SOURCE DATA:
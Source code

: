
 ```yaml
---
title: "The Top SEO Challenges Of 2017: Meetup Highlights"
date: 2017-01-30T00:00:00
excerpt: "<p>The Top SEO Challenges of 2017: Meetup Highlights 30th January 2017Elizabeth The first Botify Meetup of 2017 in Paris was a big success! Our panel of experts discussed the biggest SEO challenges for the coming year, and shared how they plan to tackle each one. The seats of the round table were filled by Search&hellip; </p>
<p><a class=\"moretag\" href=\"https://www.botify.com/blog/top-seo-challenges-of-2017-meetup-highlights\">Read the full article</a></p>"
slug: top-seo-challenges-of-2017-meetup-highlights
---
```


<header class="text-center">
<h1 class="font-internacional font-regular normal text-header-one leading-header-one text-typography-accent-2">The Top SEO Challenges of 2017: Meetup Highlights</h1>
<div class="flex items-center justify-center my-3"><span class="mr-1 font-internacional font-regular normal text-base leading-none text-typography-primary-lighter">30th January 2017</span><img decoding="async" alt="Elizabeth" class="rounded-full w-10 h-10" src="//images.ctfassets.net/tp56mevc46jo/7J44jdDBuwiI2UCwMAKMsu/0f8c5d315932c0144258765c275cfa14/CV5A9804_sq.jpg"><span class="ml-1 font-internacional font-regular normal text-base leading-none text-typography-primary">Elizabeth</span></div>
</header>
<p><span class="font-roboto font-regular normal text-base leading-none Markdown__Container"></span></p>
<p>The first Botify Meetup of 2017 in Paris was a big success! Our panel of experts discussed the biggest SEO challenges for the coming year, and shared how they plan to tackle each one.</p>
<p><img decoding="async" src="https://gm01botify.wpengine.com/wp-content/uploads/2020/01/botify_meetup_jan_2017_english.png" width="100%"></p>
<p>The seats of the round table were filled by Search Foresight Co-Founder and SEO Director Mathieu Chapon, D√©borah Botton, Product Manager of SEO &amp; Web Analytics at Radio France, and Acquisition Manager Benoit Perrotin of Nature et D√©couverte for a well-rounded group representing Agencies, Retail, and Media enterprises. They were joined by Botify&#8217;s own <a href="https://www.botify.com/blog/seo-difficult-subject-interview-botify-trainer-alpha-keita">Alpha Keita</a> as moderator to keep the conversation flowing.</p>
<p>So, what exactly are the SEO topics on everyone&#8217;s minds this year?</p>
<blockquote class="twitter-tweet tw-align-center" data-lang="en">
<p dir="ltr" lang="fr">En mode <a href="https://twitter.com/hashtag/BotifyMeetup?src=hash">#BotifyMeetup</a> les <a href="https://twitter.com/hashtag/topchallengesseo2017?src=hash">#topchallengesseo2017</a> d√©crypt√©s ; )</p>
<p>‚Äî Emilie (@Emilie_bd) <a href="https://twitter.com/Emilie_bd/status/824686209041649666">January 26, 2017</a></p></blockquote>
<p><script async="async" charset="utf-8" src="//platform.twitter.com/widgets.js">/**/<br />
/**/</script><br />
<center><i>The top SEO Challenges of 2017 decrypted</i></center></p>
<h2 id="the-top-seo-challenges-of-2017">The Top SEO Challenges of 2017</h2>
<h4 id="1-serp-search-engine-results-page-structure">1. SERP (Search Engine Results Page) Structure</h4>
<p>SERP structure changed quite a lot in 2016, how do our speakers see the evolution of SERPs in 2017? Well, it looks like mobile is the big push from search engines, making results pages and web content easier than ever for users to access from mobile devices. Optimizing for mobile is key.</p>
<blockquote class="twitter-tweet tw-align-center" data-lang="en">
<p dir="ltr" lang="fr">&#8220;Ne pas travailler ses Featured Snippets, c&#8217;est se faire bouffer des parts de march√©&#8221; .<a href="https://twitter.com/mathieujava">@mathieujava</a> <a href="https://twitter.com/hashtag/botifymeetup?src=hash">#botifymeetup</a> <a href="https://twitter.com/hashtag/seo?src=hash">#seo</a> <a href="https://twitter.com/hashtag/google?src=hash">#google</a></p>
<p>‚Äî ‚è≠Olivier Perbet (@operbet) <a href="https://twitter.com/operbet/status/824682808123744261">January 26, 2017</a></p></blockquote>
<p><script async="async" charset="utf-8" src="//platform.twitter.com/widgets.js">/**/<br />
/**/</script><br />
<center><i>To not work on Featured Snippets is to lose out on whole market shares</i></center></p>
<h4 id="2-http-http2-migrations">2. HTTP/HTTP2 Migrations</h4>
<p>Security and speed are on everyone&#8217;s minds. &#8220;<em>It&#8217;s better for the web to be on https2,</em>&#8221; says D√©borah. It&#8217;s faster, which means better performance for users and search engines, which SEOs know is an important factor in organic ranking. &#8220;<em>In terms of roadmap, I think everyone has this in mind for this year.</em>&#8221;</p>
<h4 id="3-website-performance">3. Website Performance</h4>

PROBLEM REQUIREMENTS: If a line in the listing contains the string "blockquote", count it; then give only the number of such lines.

ANSWER FOR THE TASK: 4